The business is growing revenue at a >10% organic CAGR and over 80% of gross profits are recurring. Its high-teen EBITDA margins are expanding and convert to cash at close to 100%. Over 30% of its market cap is in net cash.
I won’t claim that there’s anything special about SWON or that it’s a particularly great business. The VAR space is competitive and faces persistent margin pressure from both clients and vendors. But as a growing business with sticky revenue and healthy cash generation I don’t think SWON's equity deserves to trade at a 50% discount to peers. Today’s 5.5x EV/EBITDA and nearly 10% free cash flow yield to equity is too cheap.
The issues are fairly straightforward:
Management credibility has been damaged following 3 guidance revisions since 2019. This was, I believe, a case of an inexperienced public co. mgmt team over-promising out the gate. The new CFO came from Lonza and has made clear that hitting current guidance (his figure) is obligatory.
Mix has shifted in recent years from license to subscription sales, and from reseller commissions to service revenue, depressing margins during the transition. A lack of divisional reporting hasn’t helped, but will be rectified later this week at the H1 results.
~40% of gross profits derive from MSFT software reselling, a clear risk despite the fact the relationship appears healthy and SWON is gradually diversifying away from MSFT.
Business Overview
I’ll assume you are familiar with the VAR model.
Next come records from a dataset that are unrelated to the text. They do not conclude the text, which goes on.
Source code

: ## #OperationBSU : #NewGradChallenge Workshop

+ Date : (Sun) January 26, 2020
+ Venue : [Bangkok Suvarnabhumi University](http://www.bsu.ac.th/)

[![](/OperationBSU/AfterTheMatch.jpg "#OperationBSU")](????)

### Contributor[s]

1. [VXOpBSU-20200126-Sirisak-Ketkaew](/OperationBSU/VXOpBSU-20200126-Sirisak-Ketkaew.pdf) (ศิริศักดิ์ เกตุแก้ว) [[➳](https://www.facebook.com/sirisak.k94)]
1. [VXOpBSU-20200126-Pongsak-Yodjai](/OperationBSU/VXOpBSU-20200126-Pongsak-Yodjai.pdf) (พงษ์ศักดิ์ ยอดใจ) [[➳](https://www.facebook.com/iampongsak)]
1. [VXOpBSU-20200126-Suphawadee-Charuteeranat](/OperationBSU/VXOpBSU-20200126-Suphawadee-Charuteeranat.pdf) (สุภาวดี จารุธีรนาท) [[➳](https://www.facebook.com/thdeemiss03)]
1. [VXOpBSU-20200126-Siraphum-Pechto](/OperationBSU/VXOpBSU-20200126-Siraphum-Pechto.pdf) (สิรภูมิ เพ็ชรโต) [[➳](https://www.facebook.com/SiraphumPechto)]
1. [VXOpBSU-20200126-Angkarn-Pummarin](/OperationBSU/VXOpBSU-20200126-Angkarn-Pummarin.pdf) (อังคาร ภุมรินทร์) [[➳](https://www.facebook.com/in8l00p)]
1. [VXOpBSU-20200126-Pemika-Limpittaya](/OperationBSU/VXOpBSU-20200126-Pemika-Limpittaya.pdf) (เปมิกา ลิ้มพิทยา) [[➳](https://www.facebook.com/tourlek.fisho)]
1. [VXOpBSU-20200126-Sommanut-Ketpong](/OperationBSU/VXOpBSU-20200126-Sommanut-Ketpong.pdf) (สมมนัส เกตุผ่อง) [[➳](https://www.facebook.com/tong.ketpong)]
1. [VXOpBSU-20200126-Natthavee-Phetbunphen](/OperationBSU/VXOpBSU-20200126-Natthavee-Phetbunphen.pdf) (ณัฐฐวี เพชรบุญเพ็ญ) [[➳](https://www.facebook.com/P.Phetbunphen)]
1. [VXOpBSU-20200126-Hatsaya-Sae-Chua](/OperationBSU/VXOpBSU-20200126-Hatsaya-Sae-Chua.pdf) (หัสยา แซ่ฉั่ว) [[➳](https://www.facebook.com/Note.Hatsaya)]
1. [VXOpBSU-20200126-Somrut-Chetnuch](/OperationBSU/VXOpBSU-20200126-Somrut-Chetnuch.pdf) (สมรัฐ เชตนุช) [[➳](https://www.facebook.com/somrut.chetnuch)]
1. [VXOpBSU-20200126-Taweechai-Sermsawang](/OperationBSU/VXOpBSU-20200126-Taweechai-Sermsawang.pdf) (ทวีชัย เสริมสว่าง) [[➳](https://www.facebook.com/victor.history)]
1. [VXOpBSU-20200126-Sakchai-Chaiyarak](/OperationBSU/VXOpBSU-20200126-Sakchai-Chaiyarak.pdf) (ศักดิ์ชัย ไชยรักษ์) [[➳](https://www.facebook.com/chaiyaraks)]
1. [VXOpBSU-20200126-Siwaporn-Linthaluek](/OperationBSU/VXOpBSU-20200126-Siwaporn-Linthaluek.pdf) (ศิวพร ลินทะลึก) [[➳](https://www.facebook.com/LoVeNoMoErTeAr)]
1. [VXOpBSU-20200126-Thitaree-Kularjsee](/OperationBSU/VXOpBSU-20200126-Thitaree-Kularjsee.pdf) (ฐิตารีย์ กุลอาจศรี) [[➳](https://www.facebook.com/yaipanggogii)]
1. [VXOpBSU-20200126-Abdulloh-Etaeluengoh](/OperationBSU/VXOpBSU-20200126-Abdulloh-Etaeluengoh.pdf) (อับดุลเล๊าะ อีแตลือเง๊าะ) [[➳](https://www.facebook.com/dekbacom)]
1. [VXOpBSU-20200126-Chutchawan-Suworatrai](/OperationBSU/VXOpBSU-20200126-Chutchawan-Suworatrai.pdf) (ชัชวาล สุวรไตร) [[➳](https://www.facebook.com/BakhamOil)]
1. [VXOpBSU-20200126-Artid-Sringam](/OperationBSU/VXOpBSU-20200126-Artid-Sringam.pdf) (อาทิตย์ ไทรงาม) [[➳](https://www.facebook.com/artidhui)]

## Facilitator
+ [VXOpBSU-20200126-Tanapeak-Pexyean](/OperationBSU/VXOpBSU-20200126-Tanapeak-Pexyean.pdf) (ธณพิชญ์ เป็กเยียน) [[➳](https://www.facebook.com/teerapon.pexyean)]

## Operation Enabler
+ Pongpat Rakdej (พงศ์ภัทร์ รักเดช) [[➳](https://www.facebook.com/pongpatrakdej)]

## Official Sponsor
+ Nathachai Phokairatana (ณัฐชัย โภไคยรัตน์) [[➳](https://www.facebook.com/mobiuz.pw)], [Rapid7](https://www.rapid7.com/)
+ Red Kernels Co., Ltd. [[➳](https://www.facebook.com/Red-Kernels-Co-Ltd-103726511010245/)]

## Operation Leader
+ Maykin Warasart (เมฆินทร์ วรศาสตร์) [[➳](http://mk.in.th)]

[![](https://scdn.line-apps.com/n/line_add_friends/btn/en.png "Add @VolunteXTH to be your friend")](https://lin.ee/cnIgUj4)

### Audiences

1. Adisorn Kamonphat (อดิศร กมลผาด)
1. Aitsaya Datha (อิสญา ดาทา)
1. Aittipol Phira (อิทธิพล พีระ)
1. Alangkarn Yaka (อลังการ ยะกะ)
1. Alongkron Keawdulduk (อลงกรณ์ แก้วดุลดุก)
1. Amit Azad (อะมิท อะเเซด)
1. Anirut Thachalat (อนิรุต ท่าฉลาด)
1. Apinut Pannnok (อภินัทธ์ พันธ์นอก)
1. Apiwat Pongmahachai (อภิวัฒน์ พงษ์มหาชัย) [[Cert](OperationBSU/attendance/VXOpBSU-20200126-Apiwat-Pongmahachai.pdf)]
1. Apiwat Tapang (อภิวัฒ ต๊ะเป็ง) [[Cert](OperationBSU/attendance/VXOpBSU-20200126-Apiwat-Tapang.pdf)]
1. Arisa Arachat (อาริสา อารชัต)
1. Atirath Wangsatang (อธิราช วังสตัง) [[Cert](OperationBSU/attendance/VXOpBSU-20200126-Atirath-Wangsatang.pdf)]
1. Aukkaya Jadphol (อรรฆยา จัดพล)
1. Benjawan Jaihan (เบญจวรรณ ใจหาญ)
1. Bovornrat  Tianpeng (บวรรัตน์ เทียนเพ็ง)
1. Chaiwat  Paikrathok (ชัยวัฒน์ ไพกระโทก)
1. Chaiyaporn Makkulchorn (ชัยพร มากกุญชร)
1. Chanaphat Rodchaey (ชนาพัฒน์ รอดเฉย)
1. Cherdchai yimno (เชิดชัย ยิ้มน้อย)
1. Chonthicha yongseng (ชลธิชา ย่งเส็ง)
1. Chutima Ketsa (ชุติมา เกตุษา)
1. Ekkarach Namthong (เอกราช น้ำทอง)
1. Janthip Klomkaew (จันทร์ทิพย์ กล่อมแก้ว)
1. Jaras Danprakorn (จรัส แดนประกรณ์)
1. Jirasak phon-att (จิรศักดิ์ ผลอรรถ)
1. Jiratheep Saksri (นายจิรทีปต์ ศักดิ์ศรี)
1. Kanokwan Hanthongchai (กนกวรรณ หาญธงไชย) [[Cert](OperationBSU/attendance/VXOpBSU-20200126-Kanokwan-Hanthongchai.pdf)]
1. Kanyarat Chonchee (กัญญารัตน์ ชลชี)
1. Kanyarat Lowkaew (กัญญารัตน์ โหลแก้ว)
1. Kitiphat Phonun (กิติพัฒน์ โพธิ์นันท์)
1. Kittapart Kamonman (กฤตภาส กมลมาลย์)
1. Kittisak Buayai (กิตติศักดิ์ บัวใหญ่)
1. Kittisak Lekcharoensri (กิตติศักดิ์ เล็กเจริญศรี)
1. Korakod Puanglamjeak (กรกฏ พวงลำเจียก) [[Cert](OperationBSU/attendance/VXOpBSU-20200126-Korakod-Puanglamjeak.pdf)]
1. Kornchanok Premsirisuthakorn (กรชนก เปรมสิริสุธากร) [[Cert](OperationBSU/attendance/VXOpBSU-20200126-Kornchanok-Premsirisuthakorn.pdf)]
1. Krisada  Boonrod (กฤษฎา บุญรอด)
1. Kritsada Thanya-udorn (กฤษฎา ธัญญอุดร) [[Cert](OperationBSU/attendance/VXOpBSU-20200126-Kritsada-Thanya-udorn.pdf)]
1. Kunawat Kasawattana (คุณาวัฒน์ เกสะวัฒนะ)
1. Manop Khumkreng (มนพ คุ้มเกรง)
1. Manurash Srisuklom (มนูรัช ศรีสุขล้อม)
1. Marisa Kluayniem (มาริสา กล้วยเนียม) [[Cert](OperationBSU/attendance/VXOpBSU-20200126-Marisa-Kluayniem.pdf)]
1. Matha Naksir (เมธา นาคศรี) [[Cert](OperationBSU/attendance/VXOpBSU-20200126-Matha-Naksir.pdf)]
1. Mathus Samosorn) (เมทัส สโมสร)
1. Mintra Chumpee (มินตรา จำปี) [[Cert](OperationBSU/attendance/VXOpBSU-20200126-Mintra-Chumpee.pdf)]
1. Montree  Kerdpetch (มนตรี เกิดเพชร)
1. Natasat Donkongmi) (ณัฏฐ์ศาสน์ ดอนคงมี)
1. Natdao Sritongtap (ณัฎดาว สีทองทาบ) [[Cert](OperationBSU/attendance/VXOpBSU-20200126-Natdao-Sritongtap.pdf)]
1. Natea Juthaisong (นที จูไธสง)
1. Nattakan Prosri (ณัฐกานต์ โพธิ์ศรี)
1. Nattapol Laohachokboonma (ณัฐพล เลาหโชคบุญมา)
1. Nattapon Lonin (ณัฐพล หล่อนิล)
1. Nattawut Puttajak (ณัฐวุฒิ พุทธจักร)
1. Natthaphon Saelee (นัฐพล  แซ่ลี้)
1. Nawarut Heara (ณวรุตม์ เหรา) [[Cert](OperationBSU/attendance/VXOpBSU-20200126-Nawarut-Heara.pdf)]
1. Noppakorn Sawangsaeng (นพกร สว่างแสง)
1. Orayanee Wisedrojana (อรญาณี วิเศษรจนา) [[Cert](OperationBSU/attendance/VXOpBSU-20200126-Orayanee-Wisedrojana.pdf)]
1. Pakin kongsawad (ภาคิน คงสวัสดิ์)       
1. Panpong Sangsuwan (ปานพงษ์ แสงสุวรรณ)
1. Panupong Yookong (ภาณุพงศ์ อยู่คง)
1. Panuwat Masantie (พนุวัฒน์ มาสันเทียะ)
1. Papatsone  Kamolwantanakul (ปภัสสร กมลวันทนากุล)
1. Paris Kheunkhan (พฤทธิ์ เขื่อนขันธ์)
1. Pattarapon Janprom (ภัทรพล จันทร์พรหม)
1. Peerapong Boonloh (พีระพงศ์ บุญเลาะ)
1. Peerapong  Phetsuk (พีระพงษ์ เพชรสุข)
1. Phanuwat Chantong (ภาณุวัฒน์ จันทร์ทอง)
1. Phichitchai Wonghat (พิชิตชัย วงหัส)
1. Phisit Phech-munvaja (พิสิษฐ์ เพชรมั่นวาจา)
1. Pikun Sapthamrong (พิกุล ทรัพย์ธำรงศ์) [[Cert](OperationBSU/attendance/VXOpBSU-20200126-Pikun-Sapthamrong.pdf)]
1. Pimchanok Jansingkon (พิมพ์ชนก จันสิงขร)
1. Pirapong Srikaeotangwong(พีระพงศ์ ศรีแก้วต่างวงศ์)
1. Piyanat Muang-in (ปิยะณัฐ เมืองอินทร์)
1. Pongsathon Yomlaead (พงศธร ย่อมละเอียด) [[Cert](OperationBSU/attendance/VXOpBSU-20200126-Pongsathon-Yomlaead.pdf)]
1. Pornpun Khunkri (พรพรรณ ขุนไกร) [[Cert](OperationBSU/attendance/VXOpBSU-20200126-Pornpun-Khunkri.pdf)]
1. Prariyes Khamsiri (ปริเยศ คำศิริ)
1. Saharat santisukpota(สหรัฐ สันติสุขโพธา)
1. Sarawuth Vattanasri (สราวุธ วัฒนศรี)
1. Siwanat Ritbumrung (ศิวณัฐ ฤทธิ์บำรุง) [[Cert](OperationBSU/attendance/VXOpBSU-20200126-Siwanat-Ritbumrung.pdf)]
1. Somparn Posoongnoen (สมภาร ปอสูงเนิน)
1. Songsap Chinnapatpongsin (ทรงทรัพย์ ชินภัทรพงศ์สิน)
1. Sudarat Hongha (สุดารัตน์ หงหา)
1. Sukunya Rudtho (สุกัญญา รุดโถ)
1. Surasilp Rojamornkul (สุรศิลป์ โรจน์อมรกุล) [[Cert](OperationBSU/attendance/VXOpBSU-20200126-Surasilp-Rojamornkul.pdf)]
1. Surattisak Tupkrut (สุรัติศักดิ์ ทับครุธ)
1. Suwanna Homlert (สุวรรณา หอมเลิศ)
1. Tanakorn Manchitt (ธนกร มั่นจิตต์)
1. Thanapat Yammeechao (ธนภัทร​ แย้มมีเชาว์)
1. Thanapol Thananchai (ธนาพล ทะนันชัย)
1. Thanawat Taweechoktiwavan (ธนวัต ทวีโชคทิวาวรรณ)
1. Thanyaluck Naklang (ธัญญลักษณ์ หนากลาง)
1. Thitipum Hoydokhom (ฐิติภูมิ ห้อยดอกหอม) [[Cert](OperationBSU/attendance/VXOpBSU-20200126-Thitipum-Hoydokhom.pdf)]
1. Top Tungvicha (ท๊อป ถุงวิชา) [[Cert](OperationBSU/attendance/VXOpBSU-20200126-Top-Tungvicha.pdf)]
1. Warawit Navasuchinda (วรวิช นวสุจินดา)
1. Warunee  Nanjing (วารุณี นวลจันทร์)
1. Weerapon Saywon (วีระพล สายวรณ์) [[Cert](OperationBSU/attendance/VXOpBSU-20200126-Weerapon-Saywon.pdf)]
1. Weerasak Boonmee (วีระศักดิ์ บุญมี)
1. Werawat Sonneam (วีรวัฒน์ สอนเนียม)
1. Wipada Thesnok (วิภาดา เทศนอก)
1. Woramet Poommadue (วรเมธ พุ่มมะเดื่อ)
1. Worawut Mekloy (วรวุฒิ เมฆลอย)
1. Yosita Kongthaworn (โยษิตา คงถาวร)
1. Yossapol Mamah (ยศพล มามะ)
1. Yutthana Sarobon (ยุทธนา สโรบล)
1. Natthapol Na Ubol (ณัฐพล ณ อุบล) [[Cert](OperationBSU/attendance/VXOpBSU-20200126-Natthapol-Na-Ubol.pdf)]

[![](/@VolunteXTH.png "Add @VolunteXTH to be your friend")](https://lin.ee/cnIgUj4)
SWON provides comprehensive software mgmt services for SMID and enterprise clients. It has 100% software exposure and zero hardware sales.
Revenue is split 50/50 between two reporting divisions: Software & Cloud (reselling) and Solutions & Services. Historically SWON revenue was overwhelmingly skewed to Software license sales, and the firm struggled to attach service contracts in what is a brutally competitive sector. As infrastructure has been shifting from on-prem to the cloud, SWON has been scrambling to adapt. Over the last 4 years it has transitioned from license to subscription sales while simultaneously increasing its attach rate such that sales are now 50/50 between the two divisions vs. 70/30 in 2018.
Given the high contribution margins of software reselling, currently 62% of gross profits come from Software while just 38% come from the more labor-intensive Solutions & Services. In total 80% of gross profit is recurring. Additionally, 70% of gross profit is generated by 20% of clients due to the fact that cross-sold clients spend 8x more on average. You can interpret this customer concentration in positive and negative ways, but it’s undeniably positive that multi-product clients are growing at a faster rate than single-product clients.
By 2023 100% of software sales will be subscription. Software reselling revenue is growing at a mid-single digit CAGR while Solutions revenue is growing at a high-teen CAGR (again fueled by cross-selling to existing clients). Adjusted EBITDA margins for the group are ~25%. Divisional margins will be disclosed for the first time at the interim results on August 25th.
SWON has 65k clients, with revenue skewed heavily to Europe at 65% of total.
Management
The business was founded in 2000, initially becoming a Swiss market leader before executing a series of acquisitions to establish a global footprint. In 2015 KKR acquired 25% to fund further acquisitions in preparation for a 2019 IPO that went off at CHF 18/share.
By 2021 KKR and the heirs of one of the co-founders who died had largely exited.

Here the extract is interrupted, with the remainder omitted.